- EXERCISE GOAL: Below are records; quote them exactly from the first line through the line that contains "3. 지하층에서 발화한".

- TASK INPUT:
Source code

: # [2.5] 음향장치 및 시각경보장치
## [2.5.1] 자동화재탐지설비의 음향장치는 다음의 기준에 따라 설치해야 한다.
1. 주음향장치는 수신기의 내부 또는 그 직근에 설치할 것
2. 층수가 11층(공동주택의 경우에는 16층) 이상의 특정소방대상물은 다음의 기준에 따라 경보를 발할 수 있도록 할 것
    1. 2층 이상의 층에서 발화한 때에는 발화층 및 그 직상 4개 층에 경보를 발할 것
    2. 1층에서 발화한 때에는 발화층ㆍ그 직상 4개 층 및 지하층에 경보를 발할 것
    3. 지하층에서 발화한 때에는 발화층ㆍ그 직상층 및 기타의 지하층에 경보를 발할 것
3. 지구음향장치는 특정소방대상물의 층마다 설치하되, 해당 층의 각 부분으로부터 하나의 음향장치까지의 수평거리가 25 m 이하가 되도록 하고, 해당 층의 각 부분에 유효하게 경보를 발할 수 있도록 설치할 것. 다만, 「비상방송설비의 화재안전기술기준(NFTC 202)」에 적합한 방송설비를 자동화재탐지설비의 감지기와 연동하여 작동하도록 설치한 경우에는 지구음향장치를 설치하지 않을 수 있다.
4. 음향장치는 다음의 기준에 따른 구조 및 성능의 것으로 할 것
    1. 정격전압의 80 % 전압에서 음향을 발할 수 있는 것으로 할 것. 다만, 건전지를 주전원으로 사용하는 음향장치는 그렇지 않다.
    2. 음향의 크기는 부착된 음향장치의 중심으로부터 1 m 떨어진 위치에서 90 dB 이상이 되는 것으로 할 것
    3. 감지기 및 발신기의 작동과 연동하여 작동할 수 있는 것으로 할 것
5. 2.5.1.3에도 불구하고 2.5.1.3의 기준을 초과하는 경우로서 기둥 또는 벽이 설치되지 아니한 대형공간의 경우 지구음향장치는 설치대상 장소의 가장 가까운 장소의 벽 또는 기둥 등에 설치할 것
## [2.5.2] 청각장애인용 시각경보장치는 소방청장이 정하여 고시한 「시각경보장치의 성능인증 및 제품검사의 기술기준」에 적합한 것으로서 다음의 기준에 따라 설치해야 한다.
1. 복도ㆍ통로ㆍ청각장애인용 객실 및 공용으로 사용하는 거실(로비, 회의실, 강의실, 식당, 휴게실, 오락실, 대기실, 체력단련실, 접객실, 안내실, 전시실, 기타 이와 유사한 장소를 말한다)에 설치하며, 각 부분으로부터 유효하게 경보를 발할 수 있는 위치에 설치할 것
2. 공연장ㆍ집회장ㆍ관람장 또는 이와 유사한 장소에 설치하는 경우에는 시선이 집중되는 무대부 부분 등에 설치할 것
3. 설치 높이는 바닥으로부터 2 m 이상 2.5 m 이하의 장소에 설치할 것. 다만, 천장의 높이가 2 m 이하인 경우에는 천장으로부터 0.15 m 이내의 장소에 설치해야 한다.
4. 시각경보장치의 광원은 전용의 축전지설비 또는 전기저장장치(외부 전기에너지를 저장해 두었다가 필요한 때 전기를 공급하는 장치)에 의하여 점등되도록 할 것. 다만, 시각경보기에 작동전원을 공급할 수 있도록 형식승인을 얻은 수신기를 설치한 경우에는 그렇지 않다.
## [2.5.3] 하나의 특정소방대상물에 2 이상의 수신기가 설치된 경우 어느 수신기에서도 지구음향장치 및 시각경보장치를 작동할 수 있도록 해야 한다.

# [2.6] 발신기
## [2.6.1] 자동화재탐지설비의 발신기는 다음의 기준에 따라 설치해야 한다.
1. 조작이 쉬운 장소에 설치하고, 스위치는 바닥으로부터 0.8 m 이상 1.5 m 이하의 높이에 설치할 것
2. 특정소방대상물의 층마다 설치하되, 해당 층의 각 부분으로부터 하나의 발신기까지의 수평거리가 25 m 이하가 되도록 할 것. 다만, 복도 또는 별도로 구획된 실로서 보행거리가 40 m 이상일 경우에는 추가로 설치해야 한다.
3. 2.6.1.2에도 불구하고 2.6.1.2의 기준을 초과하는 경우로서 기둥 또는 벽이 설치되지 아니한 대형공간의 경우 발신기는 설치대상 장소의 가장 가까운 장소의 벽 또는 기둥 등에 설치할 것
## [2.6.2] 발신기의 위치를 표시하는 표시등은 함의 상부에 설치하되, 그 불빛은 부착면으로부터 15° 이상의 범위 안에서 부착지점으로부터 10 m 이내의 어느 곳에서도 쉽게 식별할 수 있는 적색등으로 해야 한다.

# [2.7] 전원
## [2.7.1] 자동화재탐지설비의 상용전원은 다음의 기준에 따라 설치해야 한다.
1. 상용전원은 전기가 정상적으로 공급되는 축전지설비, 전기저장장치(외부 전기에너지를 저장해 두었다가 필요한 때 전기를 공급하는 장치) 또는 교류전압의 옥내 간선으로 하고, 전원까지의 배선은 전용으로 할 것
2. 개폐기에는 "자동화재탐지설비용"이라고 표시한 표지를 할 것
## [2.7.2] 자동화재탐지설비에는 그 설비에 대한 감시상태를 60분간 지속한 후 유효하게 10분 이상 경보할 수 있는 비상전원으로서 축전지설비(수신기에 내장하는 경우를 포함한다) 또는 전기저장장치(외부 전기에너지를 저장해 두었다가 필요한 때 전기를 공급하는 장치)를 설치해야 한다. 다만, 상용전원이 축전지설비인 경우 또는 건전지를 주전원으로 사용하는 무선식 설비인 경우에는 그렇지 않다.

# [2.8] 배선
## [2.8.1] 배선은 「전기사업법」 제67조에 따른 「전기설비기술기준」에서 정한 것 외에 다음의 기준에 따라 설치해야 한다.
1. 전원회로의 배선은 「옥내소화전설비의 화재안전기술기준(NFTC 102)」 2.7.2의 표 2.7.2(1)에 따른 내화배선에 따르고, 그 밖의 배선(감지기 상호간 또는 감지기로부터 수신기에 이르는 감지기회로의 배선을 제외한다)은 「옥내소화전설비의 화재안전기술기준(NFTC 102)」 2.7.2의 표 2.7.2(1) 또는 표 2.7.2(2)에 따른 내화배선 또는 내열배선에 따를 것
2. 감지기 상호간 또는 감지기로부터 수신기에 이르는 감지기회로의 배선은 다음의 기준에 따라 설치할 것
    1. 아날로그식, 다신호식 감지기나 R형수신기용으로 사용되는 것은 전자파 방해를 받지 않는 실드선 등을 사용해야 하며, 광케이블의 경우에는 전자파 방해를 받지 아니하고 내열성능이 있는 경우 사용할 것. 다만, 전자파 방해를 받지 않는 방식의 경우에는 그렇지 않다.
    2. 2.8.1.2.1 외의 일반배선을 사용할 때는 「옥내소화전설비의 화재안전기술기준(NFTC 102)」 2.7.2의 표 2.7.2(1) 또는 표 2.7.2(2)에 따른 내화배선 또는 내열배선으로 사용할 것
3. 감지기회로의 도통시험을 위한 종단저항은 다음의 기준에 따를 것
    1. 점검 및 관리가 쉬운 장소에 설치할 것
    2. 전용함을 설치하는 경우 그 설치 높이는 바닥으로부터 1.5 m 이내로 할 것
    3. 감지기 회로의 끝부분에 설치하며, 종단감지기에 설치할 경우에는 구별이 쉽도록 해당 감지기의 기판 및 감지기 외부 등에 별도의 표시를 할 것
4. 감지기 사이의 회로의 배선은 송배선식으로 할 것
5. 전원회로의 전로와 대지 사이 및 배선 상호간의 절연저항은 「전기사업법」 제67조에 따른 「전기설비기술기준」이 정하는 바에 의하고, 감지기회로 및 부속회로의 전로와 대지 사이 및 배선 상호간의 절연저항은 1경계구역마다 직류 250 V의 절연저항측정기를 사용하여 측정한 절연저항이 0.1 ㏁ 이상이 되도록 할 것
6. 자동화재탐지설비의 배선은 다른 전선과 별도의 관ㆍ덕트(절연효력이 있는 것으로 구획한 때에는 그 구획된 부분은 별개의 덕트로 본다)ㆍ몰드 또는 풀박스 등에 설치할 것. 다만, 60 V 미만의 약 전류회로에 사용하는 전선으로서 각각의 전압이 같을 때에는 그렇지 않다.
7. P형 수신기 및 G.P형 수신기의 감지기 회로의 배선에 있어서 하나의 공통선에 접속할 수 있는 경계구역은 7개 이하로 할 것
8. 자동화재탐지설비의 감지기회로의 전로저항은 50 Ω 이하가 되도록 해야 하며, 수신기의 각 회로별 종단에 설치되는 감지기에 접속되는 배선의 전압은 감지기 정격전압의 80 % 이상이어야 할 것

- OUTPUT FOR THIS TASK:
Source code

: # [2.5] 음향장치 및 시각경보장치
## [2.5.1] 자동화재탐지설비의 음향장치는 다음의 기준에 따라 설치해야 한다.
1. 주음향장치는 수신기의 내부 또는 그 직근에 설치할 것
2. 층수가 11층(공동주택의 경우에는 16층) 이상의 특정소방대상물은 다음의 기준에 따라 경보를 발할 수 있도록 할 것
    1. 2층 이상의 층에서 발화한 때에는 발화층 및 그 직상 4개 층에 경보를 발할 것
    2. 1층에서 발화한 때에는 발화층ㆍ그 직상 4개 층 및 지하층에 경보를 발할 것
    3. 지하층에서 발화한 때에는 발화층ㆍ그 직상층 및 기타의 지하층에 경보를 발할 것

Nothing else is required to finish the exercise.